Limitations and restrictions
Superuser is required
Currently spock replication and administration requires superuser privileges.
UNLOGGED
and TEMPORARY
not replicated
UNLOGGED
and TEMPORARY
tables will not and cannot be replicated, much like
with physical streaming replication.
One database at a time
To replicate multiple databases you must set up individual provider/subscriber relationships for each. There is no way to configure replication for all databases in a PostgreSQL install at once.
PRIMARY KEY or REPLICA IDENTITY required
UPDATE
s and DELETE
s cannot be replicated for tables that lack a PRIMARY KEY
or other valid replica identity such as using an index, which must be unique,
not partial, not deferrable, and include only columns marked NOT NULL.
Replication has no way to find the tuple that should be updated/deleted since
there is no unique identifier.
REPLICA IDENTITY FULL
is not supported yet.
Only one unique index/constraint/PK
If more than one upstream is configured or the downstream accepts local writes
then only one UNIQUE
index should be present on downstream replicated tables.
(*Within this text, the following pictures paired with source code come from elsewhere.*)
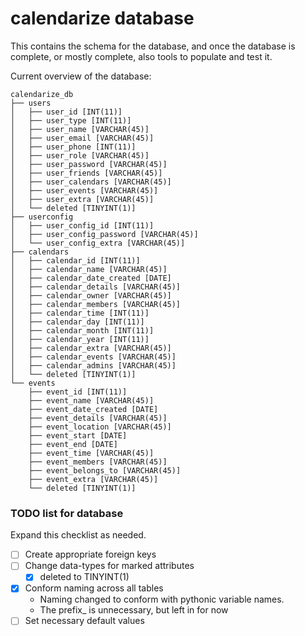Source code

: # calendarize database
This contains the schema for the database, and once the database is complete, or mostly complete, 
also tools to populate and test it.

Current overview of the database:

```
calendarize_db
├── users
│   ├── user_id [INT(11)]
│   ├── user_type [INT(11)]
│   ├── user_name [VARCHAR(45)]
│   ├── user_email [VARCHAR(45)]
│   ├── user_phone [INT(11)]
│   ├── user_role [VARCHAR(45)]
│   ├── user_password [VARCHAR(45)]
│   ├── user_friends [VARCHAR(45)]
│   ├── user_calendars [VARCHAR(45)]
│   ├── user_events [VARCHAR(45)]
│   ├── user_extra [VARCHAR(45)]
│   └── deleted [TINYINT(1)]
├── userconfig
│   ├── user_config_id [INT(11)]
│   ├── user_config_password [VARCHAR(45)]
│   └── user_config_extra [VARCHAR(45)]
├── calendars
│   ├── calendar_id [INT(11)]
│   ├── calendar_name [VARCHAR(45)]
│   ├── calendar_date_created [DATE]
│   ├── calendar_details [VARCHAR(45)]
│   ├── calendar_owner [VARCHAR(45)]
│   ├── calendar_members [VARCHAR(45)]
│   ├── calendar_time [INT(11)]
│   ├── calendar_day [INT(11)]
│   ├── calendar_month [INT(11)]
│   ├── calendar_year [INT(11)]
│   ├── calendar_extra [VARCHAR(45)]
│   ├── calendar_events [VARCHAR(45)]
│   ├── calendar_admins [VARCHAR(45)]
│   └── deleted [TINYINT(1)]
└── events
    ├── event_id [INT(11)]
    ├── event_name [VARCHAR(45)]
    ├── event_date_created [DATE]
    ├── event_details [VARCHAR(45)]
    ├── event_location [VARCHAR(45)]
    ├── event_start [DATE]
    ├── event_end [DATE]
    ├── event_time [VARCHAR(45)]
    ├── event_members [VARCHAR(45)]
    ├── event_belongs_to [VARCHAR(45)]
    ├── event_extra [VARCHAR(45)]
    └── deleted [TINYINT(1)]
```

### TODO list for database
Expand this checklist as needed.
- [ ] Create appropriate foreign keys
- [ ] Change data-types for marked attributes
    - [x] deleted to TINYINT(1)
- [x] Conform naming across all tables
    - Naming changed to conform with pythonic variable names.
    - The prefix_ is unnecessary, but left in for now
- [ ] Set necessary default values
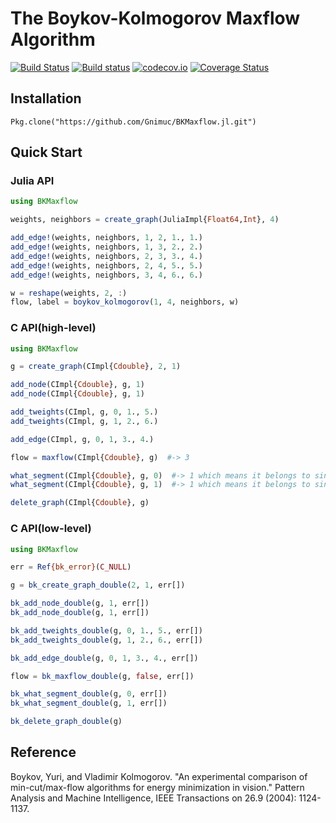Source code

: # The Boykov-Kolmogorov Maxflow Algorithm
[![Build Status](https://travis-ci.org/Gnimuc/BKMaxflow.jl.svg?branch=master)](https://travis-ci.org/Gnimuc/BKMaxflow.jl)
[![Build status](https://ci.appveyor.com/api/projects/status/y185yw848ln0u405/branch/master?svg=true)](https://ci.appveyor.com/project/Gnimuc/bkmaxflow-jl/branch/master)
[![codecov.io](http://codecov.io/github/Gnimuc/BKMaxflow.jl/coverage.svg?branch=master)](http://codecov.io/github/Gnimuc/BKMaxflow.jl?branch=master)
[![Coverage Status](https://coveralls.io/repos/github/Gnimuc/BKMaxflow.jl/badge.svg?branch=master)](https://coveralls.io/github/Gnimuc/BKMaxflow.jl?branch=master)

## Installation
`Pkg.clone("https://github.com/Gnimuc/BKMaxflow.jl.git")`

## Quick Start
### Julia API
```julia
using BKMaxflow

weights, neighbors = create_graph(JuliaImpl{Float64,Int}, 4)

add_edge!(weights, neighbors, 1, 2, 1., 1.)
add_edge!(weights, neighbors, 1, 3, 2., 2.)
add_edge!(weights, neighbors, 2, 3, 3., 4.)
add_edge!(weights, neighbors, 2, 4, 5., 5.)
add_edge!(weights, neighbors, 3, 4, 6., 6.)

w = reshape(weights, 2, :)
flow, label = boykov_kolmogorov(1, 4, neighbors, w)
```

### C API(high-level)
```julia
using BKMaxflow

g = create_graph(CImpl{Cdouble}, 2, 1)

add_node(CImpl{Cdouble}, g, 1)
add_node(CImpl{Cdouble}, g, 1)

add_tweights(CImpl, g, 0, 1., 5.)
add_tweights(CImpl, g, 1, 2., 6.)

add_edge(CImpl, g, 0, 1, 3., 4.)

flow = maxflow(CImpl{Cdouble}, g)  #-> 3

what_segment(CImpl{Cdouble}, g, 0)  #-> 1 which means it belongs to sink
what_segment(CImpl{Cdouble}, g, 1)  #-> 1 which means it belongs to sink

delete_graph(CImpl{Cdouble}, g)
```

### C API(low-level)
```julia
using BKMaxflow

err = Ref{bk_error}(C_NULL)

g = bk_create_graph_double(2, 1, err[])

bk_add_node_double(g, 1, err[])
bk_add_node_double(g, 1, err[])

bk_add_tweights_double(g, 0, 1., 5., err[])
bk_add_tweights_double(g, 1, 2., 6., err[])

bk_add_edge_double(g, 0, 1, 3., 4., err[])

flow = bk_maxflow_double(g, false, err[])

bk_what_segment_double(g, 0, err[])
bk_what_segment_double(g, 1, err[])

bk_delete_graph_double(g)
```

## Reference
Boykov, Yuri, and Vladimir Kolmogorov. "An experimental comparison of min-cut/max-flow algorithms for energy minimization in vision." Pattern Analysis and Machine Intelligence, IEEE Transactions on 26.9 (2004): 1124-1137.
Conflict resolution can only use one index at a time so conflicting rows may
ERROR
if a row satisfies the PRIMARY KEY
but violates a UNIQUE
constraint
on the downstream side. This will stop replication until the downstream table
is modified to remove the violation.
It's fine to have extra unique constraints on an upstream if the downstream only gets writes from that upstream and nowhere else. The rule is that the downstream constraints must not be more restrictive than those on the upstream(s).
Partial secondary unique indexes are permitted, but will be ignored for conflict resolution purposes.
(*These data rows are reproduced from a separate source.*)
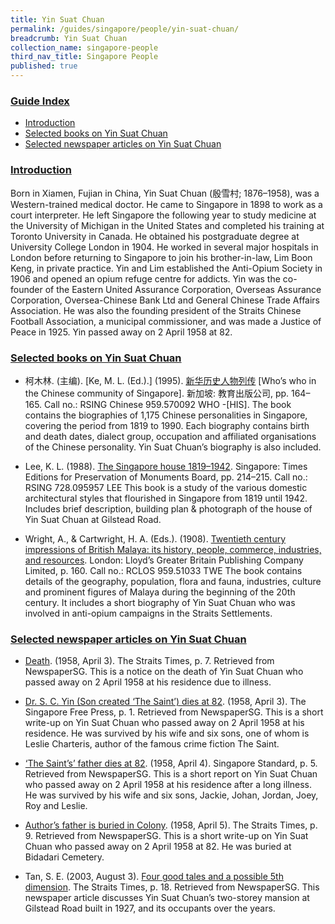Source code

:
 ```yaml
---
title: Yin Suat Chuan
permalink: /guides/singapore/people/yin-suat-chuan/
breadcrumb: Yin Suat Chuan
collection_name: singapore-people
third_nav_title: Singapore People
published: true
---
```


### <u>Guide Index</u>

* [Introduction](#introduction)
* [Selected books on Yin Suat Chuan](#selected-books-on-yin-suat-chuan)
* [Selected newspaper articles on Yin Suat Chuan](#selected-newspaper-articles-on-yin-suat-chuan)

### <u>Introduction</u>

Born in Xiamen, Fujian in China, Yin Suat Chuan (殷雪村; 1876–1958), was a Western-trained medical doctor. He came to Singapore in 1898 to work as a court interpreter. He left Singapore the following year to study medicine at the University of Michigan in the United States and completed his training at Toronto University in Canada. He obtained his postgraduate degree at University College London in 1904. He worked in several major hospitals in London before returning to Singapore to join his brother-in-law, Lim Boon Keng, in private practice. Yin and Lim established the Anti-Opium Society in 1906 and opened an opium refuge centre for addicts. Yin was the co-founder of the Eastern United Assurance Corporation, Overseas Assurance Corporation, Oversea-Chinese Bank Ltd and General Chinese Trade Affairs Association. He was also the founding president of the Straits Chinese Football Association, a municipal commissioner, and was made a Justice of Peace in 1925. Yin passed away on 2 April 1958 at 82.

 


### <u>Selected books on Yin Suat Chuan</u>

* 柯木林. (主编). [Ke, M. L. (Ed.).] (1995). [新华历史人物列传](http://eservice.nlb.gov.sg/item_holding_s.aspx?bid=84500628) [Who’s who in the Chinese community of Singapore]. 新加坡: 教育出版公司, pp. 164–165.
Call no.: RSING Chinese 959.570092 WHO -\[HIS\].
The book contains the biographies of 1,175 Chinese personalities in Singapore, covering the period from 1819 to 1990. Each biography contains birth and death dates, dialect group, occupation and affiliated organisations of the Chinese personality. Yin Suat Chuan’s biography is also included.


* Lee, K. L. (1988). [The Singapore house 1819–1942](http://eservice.nlb.gov.sg/item_holding_s.aspx?bid=5087274). Singapore: Times Editions for Preservation of Monuments Board, pp. 214–215.
Call no.: RSING 728.095957 LEE
This book is a study of the various domestic architectural styles that flourished in Singapore from 1819 until 1942. Includes brief description, building plan & photograph of the house of Yin Suat Chuan at Gilstead Road.


* Wright, A., & Cartwright, H. A. (Eds.). (1908). [Twentieth century impressions of British Malaya: its history, people, commerce, industries, and resources](http://eservice.nlb.gov.sg/item_holding_s.aspx?bid=4125591). London: Lloyd’s Greater Britain Publishing Company Limited, p. 160.
Call no.: RCLOS 959.51033 TWE
The book contains details of the geography, population, flora and fauna, industries, culture and prominent figures of Malaya during the beginning of the 20th century. It includes a short biography of Yin Suat Chuan who was involved in anti-opium campaigns in the Straits Settlements.


### <u>Selected newspaper articles on Yin Suat Chuan</u>

* [Death](http://eresources.nlb.gov.sg/newspapers/Digitised/Article/straitstimes19580403-1.2.77). (1958, April 3). The Straits Times, p. 7. Retrieved from NewspaperSG.
This is a notice on the death of Yin Suat Chuan who passed away on 2 April 1958 at his residence due to illness.


* [Dr. S. C. Yin (Son created ‘The Saint’) dies at 82](http://eresources.nlb.gov.sg/newspapers/Digitised/Article/freepress19580403-1.2.5). (1958, April 3). The Singapore Free Press, p. 1. Retrieved from NewspaperSG.
This is a short write-up on Yin Suat Chuan who passed away on 2 April 1958 at his residence. He was survived by his wife and six sons, one of whom is Leslie Charteris, author of the famous crime fiction The Saint.


* [‘The Saint’s’ father dies at 82](http://eresources.nlb.gov.sg/newspapers/Digitised/Article/singaporestandard19580404-1.2.625). (1958, April 4). Singapore Standard, p. 5. Retrieved from NewspaperSG.
This is a short report on Yin Suat Chuan who passed away on 2 April 1958 at his residence after a long illness. He was survived by his wife and six sons, Jackie, Johan, Jordan, Joey, Roy and Leslie.


* [Author’s father is buried in Colony](http://eresources.nlb.gov.sg/newspapers/Digitised/Article/straitstimes19580405-1.2.113). (1958, April 5). The Straits Times, p. 9. Retrieved from NewspaperSG.
This is a short write-up on Yin Suat Chuan who passed away on 2 April 1958 at 82. He was buried at Bidadari Cemetery.


* Tan, S. E. (2003, August 3). [Four good tales and a possible 5th dimension](http://eresources.nlb.gov.sg/newspapers/Digitised/Article/straitstimes20030803-1.2.70.16). The Straits Times, p. 18. Retrieved from NewspaperSG.
This newspaper article discusses Yin Suat Chuan’s two-storey mansion at Gilstead Road built in 1927, and its occupants over the years.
Unique constraints must not be deferrable
On the downstream end spock does not support index-based constraints
defined as DEFERRABLE
. It will emit the error:
ERROR: spock doesn't support index rechecks needed for deferrable indexes
DETAIL: relation "public"."test_relation" has deferrable indexes: "index1", "index2"
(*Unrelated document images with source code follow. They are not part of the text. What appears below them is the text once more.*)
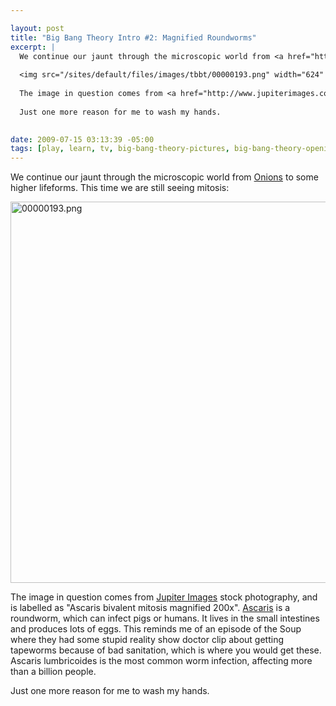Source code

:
 ```yaml
--- 

layout: post
title: "Big Bang Theory Intro #2: Magnified Roundworms"
excerpt: |
  We continue our jaunt through the microscopic world from <a href="http://base0.net/node/309">Onions</a> to some higher lifeforms.  This time we are still seeing mitosis: 
  
  <img src="/sites/default/files/images/tbbt/00000193.png" width="624" height="352" alt="00000193.png" />
  
  The image in question comes from <a href="http://www.jupiterimages.com/popup2.aspx?navigationSubType=itemdetails&related=n&itemID=23373203">Jupiter Images</a> stock photography, and is labelled as "Ascaris bivalent mitosis magnified 200x".  <a href="http://en.wikipedia.org/wiki/Ascaris">Ascaris</a> is a roundworm, which can infect pigs or humans.  It lives in the small intestines and produces lots of eggs.  This reminds me of an episode of the Soup where they had some stupid reality show doctor clip about getting tapeworms because of bad sanitation, which is where you would get these.   Ascaris lumbricoides is the most common worm infection, affecting more than a billion people. 
  
  Just one more reason for me to wash my hands. 
  

date: 2009-07-15 03:13:39 -05:00
tags: [play, learn, tv, big-bang-theory-pictures, big-bang-theory-opening]
---
```

We continue our jaunt through the microscopic world from <a href="http://base0.net/node/309">Onions</a> to some higher lifeforms.  This time we are still seeing mitosis:

<img src="/wp-content/uploads/images/tbbt/00000193.png" alt="00000193.png" width="610" />

The image in question comes from <a href="http://www.jupiterimages.com/popup2.aspx?navigationSubType=itemdetails&amp;related=n&amp;itemID=23373203">Jupiter Images</a> stock photography, and is labelled as "Ascaris bivalent mitosis magnified 200x".  <a href="http://en.wikipedia.org/wiki/Ascaris">Ascaris</a> is a roundworm, which can infect pigs or humans.  It lives in the small intestines and produces lots of eggs.  This reminds me of an episode of the Soup where they had some stupid reality show doctor clip about getting tapeworms because of bad sanitation, which is where you would get these.   Ascaris lumbricoides is the most common worm infection, affecting more than a billion people.

Just one more reason for me to wash my hands.
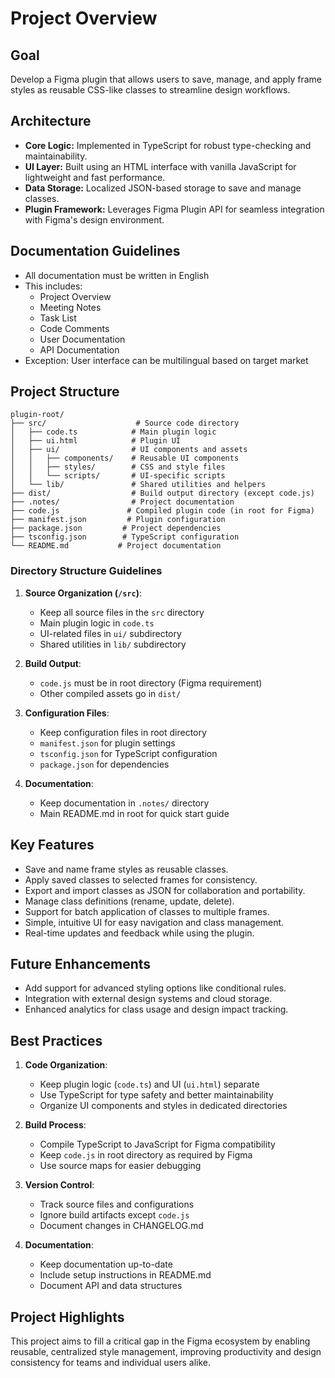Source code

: # Project Overview

## Goal

Develop a Figma plugin that allows users to save, manage, and apply frame styles as reusable CSS-like classes to streamline design workflows.

## Architecture

- **Core Logic:** Implemented in TypeScript for robust type-checking and maintainability.
- **UI Layer:** Built using an HTML interface with vanilla JavaScript for lightweight and fast performance.
- **Data Storage:** Localized JSON-based storage to save and manage classes.
- **Plugin Framework:** Leverages Figma Plugin API for seamless integration with Figma's design environment.

## Documentation Guidelines

- All documentation must be written in English
- This includes:
  - Project Overview
  - Meeting Notes
  - Task List
  - Code Comments
  - User Documentation
  - API Documentation
- Exception: User interface can be multilingual based on target market

## Project Structure

```
plugin-root/
├── src/                    # Source code directory
│   ├── code.ts            # Main plugin logic
│   ├── ui.html            # Plugin UI
│   ├── ui/                # UI components and assets
│   │   ├── components/    # Reusable UI components
│   │   ├── styles/        # CSS and style files
│   │   └── scripts/       # UI-specific scripts
│   └── lib/               # Shared utilities and helpers
├── dist/                  # Build output directory (except code.js)
├── .notes/                # Project documentation
├── code.js               # Compiled plugin code (in root for Figma)
├── manifest.json         # Plugin configuration
├── package.json         # Project dependencies
├── tsconfig.json        # TypeScript configuration
└── README.md           # Project documentation
```

### Directory Structure Guidelines

1. **Source Organization (`/src`)**:
   - Keep all source files in the `src` directory
   - Main plugin logic in `code.ts`
   - UI-related files in `ui/` subdirectory
   - Shared utilities in `lib/` subdirectory

2. **Build Output**:
   - `code.js` must be in root directory (Figma requirement)
   - Other compiled assets go in `dist/`

3. **Configuration Files**:
   - Keep configuration files in root directory
   - `manifest.json` for plugin settings
   - `tsconfig.json` for TypeScript configuration
   - `package.json` for dependencies

4. **Documentation**:
   - Keep documentation in `.notes/` directory
   - Main README.md in root for quick start guide

## Key Features

- Save and name frame styles as reusable classes.
- Apply saved classes to selected frames for consistency.
- Export and import classes as JSON for collaboration and portability.
- Manage class definitions (rename, update, delete).
- Support for batch application of classes to multiple frames.
- Simple, intuitive UI for easy navigation and class management.
- Real-time updates and feedback while using the plugin.

## Future Enhancements

- Add support for advanced styling options like conditional rules.
- Integration with external design systems and cloud storage.
- Enhanced analytics for class usage and design impact tracking.

## Best Practices

1. **Code Organization**:
   - Keep plugin logic (`code.ts`) and UI (`ui.html`) separate
   - Use TypeScript for type safety and better maintainability
   - Organize UI components and styles in dedicated directories

2. **Build Process**:
   - Compile TypeScript to JavaScript for Figma compatibility
   - Keep `code.js` in root directory as required by Figma
   - Use source maps for easier debugging

3. **Version Control**:
   - Track source files and configurations
   - Ignore build artifacts except `code.js`
   - Document changes in CHANGELOG.md

4. **Documentation**:
   - Keep documentation up-to-date
   - Include setup instructions in README.md
   - Document API and data structures

## Project Highlights

This project aims to fill a critical gap in the Figma ecosystem by enabling reusable, centralized style management, improving productivity and design consistency for teams and individual users alike.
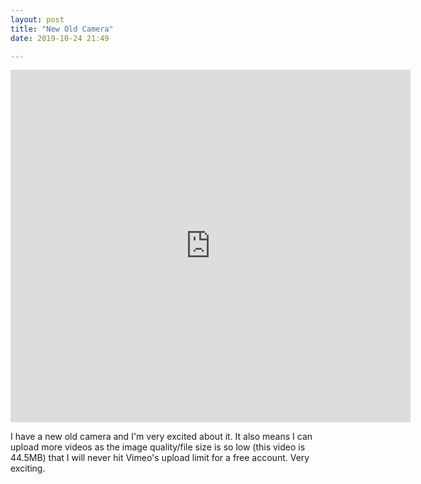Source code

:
 ```yaml
---
layout: post
title: "New Old Camera"
date: 2019-10-24 21:49

---
```


<iframe src="https://player.vimeo.com/video/368636507" width="640" height="564" frameborder="0" allow="autoplay; fullscreen" allowfullscreen></iframe>

I have a new old camera and I'm very excited about it. It also means I can upload more videos as the image quality/file size is so low (this video is 44.5MB) that I will never hit Vimeo's upload limit for a free account. Very exciting.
if such an index is present when it attempts to apply changes to a table.
No replication queue flush
There is no support for freezing transactions on the master and waiting until all pending queued xacts are replayed from slots.
This means that care must be taken when applying table structure changes. If there are committed transactions that aren't yet replicated and the table structure of the provider and subscriber are changed at the same time in a way that makes the subscriber table incompatible with the queued transactions replication will stop.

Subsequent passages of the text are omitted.